The SENNA pipeline has a fixed maximum size of the sentences that it can read.
By default it is 1024 token/sentence. If you have larger sentences, changing
the MAX_SENTENCE_SIZE value in SENNA_main.c should be considered and your
system specific binary should be rebuilt. Otherwise this could introduce
misalignment errors.
The input is:
- path to the directory that contains SENNA executables. If the path is incorrect,
Senna will automatically search for executable file specified in SENNA environment variable
- List of the operations needed to be performed.
- (optionally) the encoding of the input data (default:utf-8)
Note: Unit tests for this module can be found in test/unit/test_senna.py
>>> from __future__ import unicode_literals
>>> from nltk.classify import Senna
>>> pipeline = Senna('/usr/share/senna-v3.0', ['pos', 'chk', 'ner'])
>>> sent = 'Dusseldorf is an international business center'.split()

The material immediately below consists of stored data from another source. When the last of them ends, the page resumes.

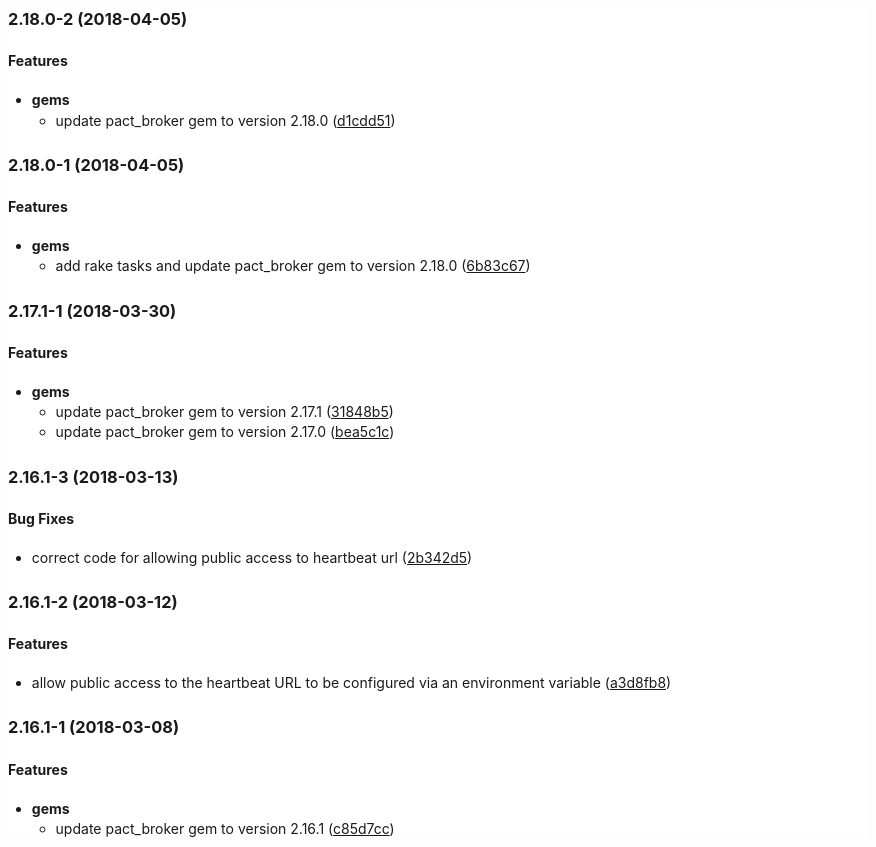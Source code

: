 
<a name="2.18.0-2"></a>
### 2.18.0-2 (2018-04-05)


#### Features

* **gems**
  * update pact_broker gem to version 2.18.0	 ([d1cdd51](/../../commit/d1cdd51))


<a name="2.18.0-1"></a>
### 2.18.0-1 (2018-04-05)


#### Features

* **gems**
  * add rake tasks and update pact_broker gem to version 2.18.0	 ([6b83c67](/../../commit/6b83c67))


<a name="2.17.1-1"></a>
### 2.17.1-1 (2018-03-30)


#### Features

* **gems**
  * update pact_broker gem to version 2.17.1	 ([31848b5](/../../commit/31848b5))
  * update pact_broker gem to version 2.17.0	 ([bea5c1c](/../../commit/bea5c1c))


<a name="2.16.1-3"></a>
### 2.16.1-3 (2018-03-13)


#### Bug Fixes

* correct code for allowing public access to heartbeat url	 ([2b342d5](/../../commit/2b342d5))


<a name="2.16.1-2"></a>
### 2.16.1-2 (2018-03-12)


#### Features

* allow public access to the heartbeat URL to be configured via an environment variable	 ([a3d8fb8](/../../commit/a3d8fb8))


<a name="2.16.1-1"></a>
### 2.16.1-1 (2018-03-08)


#### Features

* **gems**
  * update pact_broker gem to version 2.16.1	 ([c85d7cc](/../../commit/c85d7cc))
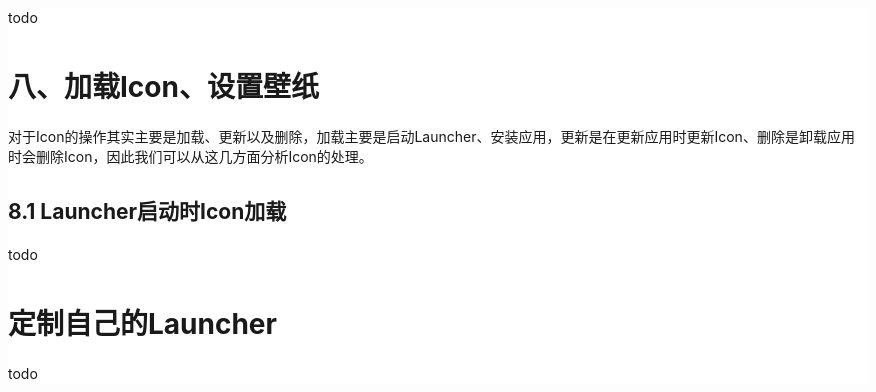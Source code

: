 

todo





# 八、加载Icon、设置壁纸



对于Icon的操作其实主要是加载、更新以及删除，加载主要是启动Launcher、安装应用，更新是在更新应用时更新Icon、删除是卸载应用时会删除Icon，因此我们可以从这几方面分析Icon的处理。















## 8.1 Launcher启动时Icon加载



todo













# 定制自己的Launcher



todo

>>> [(token['word'], token['chk'], token['ner'], token['pos']) for token in pipeline.tag(sent)] # doctest: +SKIP
[('Dusseldorf', 'B-NP', 'B-LOC', 'NNP'), ('is', 'B-VP', 'O', 'VBZ'), ('an', 'B-NP', 'O', 'DT'),
('international', 'I-NP', 'O', 'JJ'), ('business', 'I-NP', 'O', 'NN'), ('center', 'I-NP', 'O', 'NN')]
"""
from __future__ import unicode_literals
from os import path, sep, environ
from subprocess import Popen, PIPE
from platform import architecture, system
from six import text_type
from nltk.tag.api import TaggerI
from nltk.compat import python_2_unicode_compatible
_senna_url = 'http://ml.nec-labs.com/senna/'
@python_2_unicode_compatible
class Senna(TaggerI):
SUPPORTED_OPERATIONS = ['pos', 'chk', 'ner']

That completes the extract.